(Listed records begins)

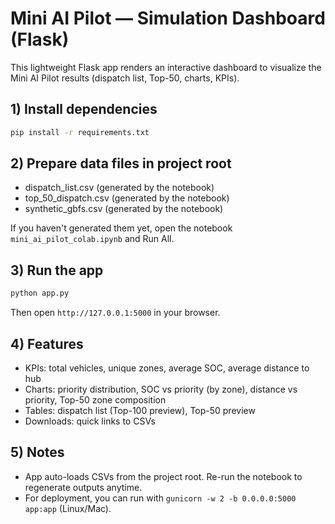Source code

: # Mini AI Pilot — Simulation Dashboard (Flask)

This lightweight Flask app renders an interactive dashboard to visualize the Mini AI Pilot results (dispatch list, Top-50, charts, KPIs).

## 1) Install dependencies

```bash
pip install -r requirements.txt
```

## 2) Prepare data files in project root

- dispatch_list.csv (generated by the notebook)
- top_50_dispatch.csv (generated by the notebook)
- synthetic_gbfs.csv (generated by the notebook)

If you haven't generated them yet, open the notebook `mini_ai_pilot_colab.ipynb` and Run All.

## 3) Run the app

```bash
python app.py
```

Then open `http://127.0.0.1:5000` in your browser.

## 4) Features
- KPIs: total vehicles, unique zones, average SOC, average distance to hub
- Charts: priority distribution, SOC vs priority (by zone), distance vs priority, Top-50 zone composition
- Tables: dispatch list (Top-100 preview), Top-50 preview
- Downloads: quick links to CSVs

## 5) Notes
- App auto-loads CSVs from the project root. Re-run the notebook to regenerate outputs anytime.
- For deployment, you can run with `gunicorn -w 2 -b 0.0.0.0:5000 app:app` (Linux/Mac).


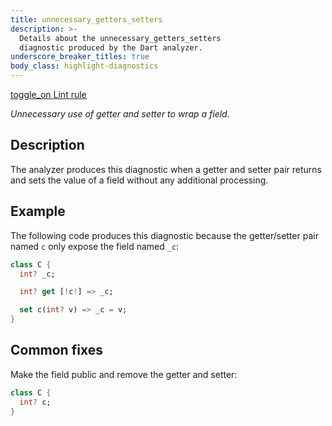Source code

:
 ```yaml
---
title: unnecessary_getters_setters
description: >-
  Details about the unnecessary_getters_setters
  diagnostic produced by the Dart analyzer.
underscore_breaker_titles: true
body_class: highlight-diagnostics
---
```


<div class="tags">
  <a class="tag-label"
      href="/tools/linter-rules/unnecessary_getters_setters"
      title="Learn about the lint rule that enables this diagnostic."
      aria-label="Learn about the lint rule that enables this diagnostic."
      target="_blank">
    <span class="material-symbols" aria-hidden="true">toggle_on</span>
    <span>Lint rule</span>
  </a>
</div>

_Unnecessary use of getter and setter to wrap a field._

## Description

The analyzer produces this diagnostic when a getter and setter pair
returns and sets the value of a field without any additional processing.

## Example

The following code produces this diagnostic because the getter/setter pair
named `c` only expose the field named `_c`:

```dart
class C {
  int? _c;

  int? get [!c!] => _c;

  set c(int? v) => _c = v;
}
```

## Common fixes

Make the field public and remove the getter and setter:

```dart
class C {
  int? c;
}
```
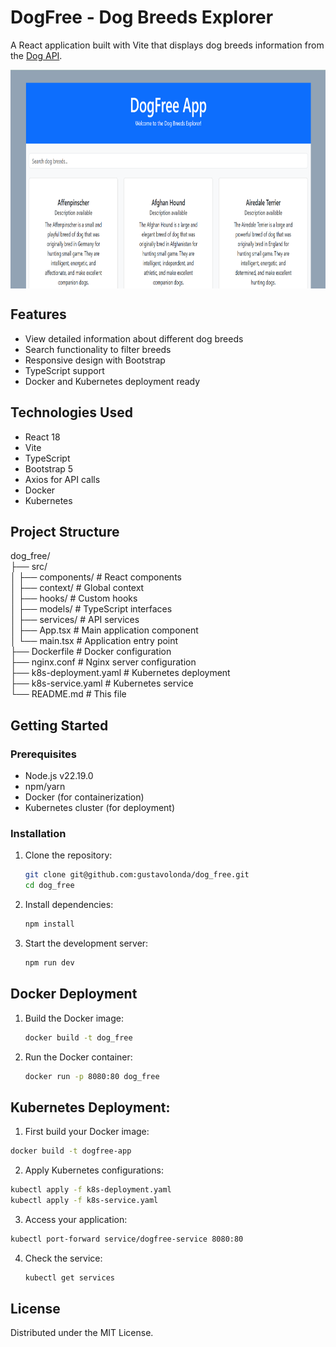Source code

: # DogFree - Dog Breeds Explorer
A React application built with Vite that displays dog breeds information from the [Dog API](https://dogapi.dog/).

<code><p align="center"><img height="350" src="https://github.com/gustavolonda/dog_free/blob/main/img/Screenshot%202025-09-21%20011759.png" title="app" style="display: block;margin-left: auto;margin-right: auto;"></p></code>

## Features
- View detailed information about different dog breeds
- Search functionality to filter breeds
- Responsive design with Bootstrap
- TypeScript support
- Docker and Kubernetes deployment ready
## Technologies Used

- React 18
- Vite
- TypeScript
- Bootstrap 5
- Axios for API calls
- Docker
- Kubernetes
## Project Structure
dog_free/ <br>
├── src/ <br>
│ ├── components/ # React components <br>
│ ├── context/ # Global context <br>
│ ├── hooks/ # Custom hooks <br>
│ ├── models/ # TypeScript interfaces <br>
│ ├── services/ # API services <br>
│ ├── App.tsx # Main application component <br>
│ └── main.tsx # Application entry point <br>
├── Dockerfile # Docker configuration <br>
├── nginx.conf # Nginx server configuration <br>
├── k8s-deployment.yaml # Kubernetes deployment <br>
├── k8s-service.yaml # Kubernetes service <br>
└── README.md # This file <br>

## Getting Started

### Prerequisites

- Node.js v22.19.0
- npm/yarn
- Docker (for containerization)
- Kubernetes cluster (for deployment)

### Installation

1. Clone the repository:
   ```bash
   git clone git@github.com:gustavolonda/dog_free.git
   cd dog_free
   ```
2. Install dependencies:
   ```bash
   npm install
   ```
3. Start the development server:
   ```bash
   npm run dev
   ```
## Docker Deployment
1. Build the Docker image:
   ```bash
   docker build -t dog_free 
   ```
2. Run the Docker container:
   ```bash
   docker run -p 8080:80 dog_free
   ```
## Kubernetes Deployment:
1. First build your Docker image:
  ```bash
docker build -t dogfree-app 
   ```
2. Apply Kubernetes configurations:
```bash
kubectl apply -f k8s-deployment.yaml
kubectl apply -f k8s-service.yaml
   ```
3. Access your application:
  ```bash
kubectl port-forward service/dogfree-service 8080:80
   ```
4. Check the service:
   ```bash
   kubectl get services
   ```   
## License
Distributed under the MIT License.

(Listed records ends)

Work item:
Beginning at the line with "Simulation Dashboard (Flask)" and stopping after the line with "## 5) Notes", please write out every line of the data above exactly and nothing else.

Reply to the task:
: # Mini AI Pilot — Simulation Dashboard (Flask)

This lightweight Flask app renders an interactive dashboard to visualize the Mini AI Pilot results (dispatch list, Top-50, charts, KPIs).

## 1) Install dependencies

```bash
pip install -r requirements.txt
```

## 2) Prepare data files in project root

- dispatch_list.csv (generated by the notebook)
- top_50_dispatch.csv (generated by the notebook)
- synthetic_gbfs.csv (generated by the notebook)

If you haven't generated them yet, open the notebook `mini_ai_pilot_colab.ipynb` and Run All.

## 3) Run the app

```bash
python app.py
```

Then open `http://127.0.0.1:5000` in your browser.

## 4) Features
- KPIs: total vehicles, unique zones, average SOC, average distance to hub
- Charts: priority distribution, SOC vs priority (by zone), distance vs priority, Top-50 zone composition
- Tables: dispatch list (Top-100 preview), Top-50 preview
- Downloads: quick links to CSVs

## 5) Notes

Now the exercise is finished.